## Problem statement
Given the listing below, write out exactly the lines starting with the line that has "Najskôr budeme vyhodnocovať" and going on through the line that has "kvality metódy vysvetľovania", both kept.

## Records provided
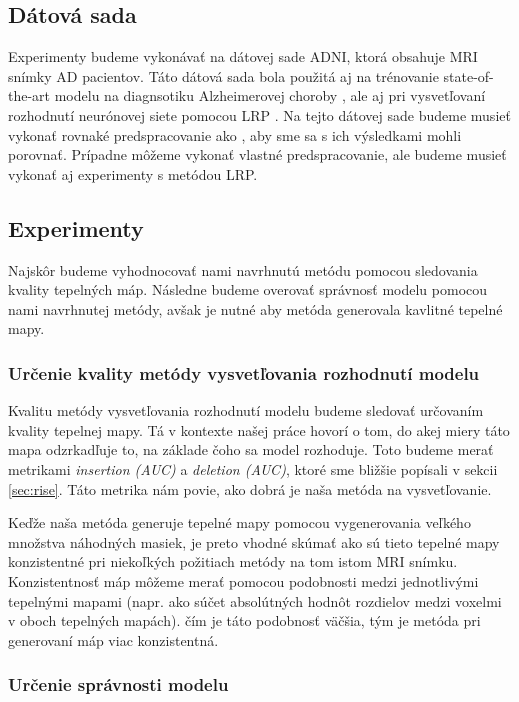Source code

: \subsection{Dátová sada} Experimenty budeme vykonávať na dátovej sade ADNI, ktorá obsahuje MRI snímky AD pacientov. Táto dátová sada bola použitá aj na trénovanie state-of-the-art modelu na diagnsotiku Alzheimerovej choroby \cite{esmaeilzadeh2018end}, ale aj pri vysvetľovaní rozhodnutí neurónovej siete pomocou LRP \cite{bohle2019layer}. Na tejto dátovej sade budeme musieť vykonať rovnaké predspracovanie ako \citeauthor*{bohle2019layer}, aby sme sa s ich výsledkami mohli porovnať. Prípadne môžeme vykonať vlastné predspracovanie, ale budeme musieť vykonať aj experimenty s metódou LRP.

\subsection{Experimenty}

Najskôr budeme vyhodnocovať nami navrhnutú metódu pomocou sledovania kvality tepelných máp. Následne budeme overovať správnosť modelu pomocou nami navrhnutej metódy, avšak je nutné aby metóda generovala kavlitné tepelné mapy.

\subsubsection{Určenie kvality metódy vysvetľovania rozhodnutí modelu}

Kvalitu metódy vysvetľovania rozhodnutí modelu budeme sledovať určovaním kvality tepelnej mapy. Tá v kontexte našej práce hovorí o tom, do akej miery táto mapa odzrkadľuje to, na základe čoho sa model rozhoduje. Toto budeme merať metrikami \textit{insertion (AUC)} a \textit{deletion (AUC)}, ktoré sme bližšie popísali v sekcii \ref{sec:rise}. Táto metrika nám povie, ako dobrá je naša metóda na vysvetľovanie.

Keďže naša metóda generuje tepelné mapy pomocou vygenerovania veľkého množstva náhodných masiek, je preto vhodné skúmať ako sú tieto tepelné mapy konzistentné pri niekoľkých požitiach metódy na tom istom MRI snímku. Konzistentnosť máp môžeme merať pomocou podobnosti medzi jednotlivými tepelnými mapami (napr. ako súčet absolútných hodnôt rozdielov medzi voxelmi v oboch tepelných mapách). čím je táto podobnosť väčšia, tým je metóda pri generovaní máp viac konzistentná.

\subsubsection{Určenie správnosti modelu}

## Written answer
Najskôr budeme vyhodnocovať nami navrhnutú metódu pomocou sledovania kvality tepelných máp. Následne budeme overovať správnosť modelu pomocou nami navrhnutej metódy, avšak je nutné aby metóda generovala kavlitné tepelné mapy.

\subsubsection{Určenie kvality metódy vysvetľovania rozhodnutí modelu}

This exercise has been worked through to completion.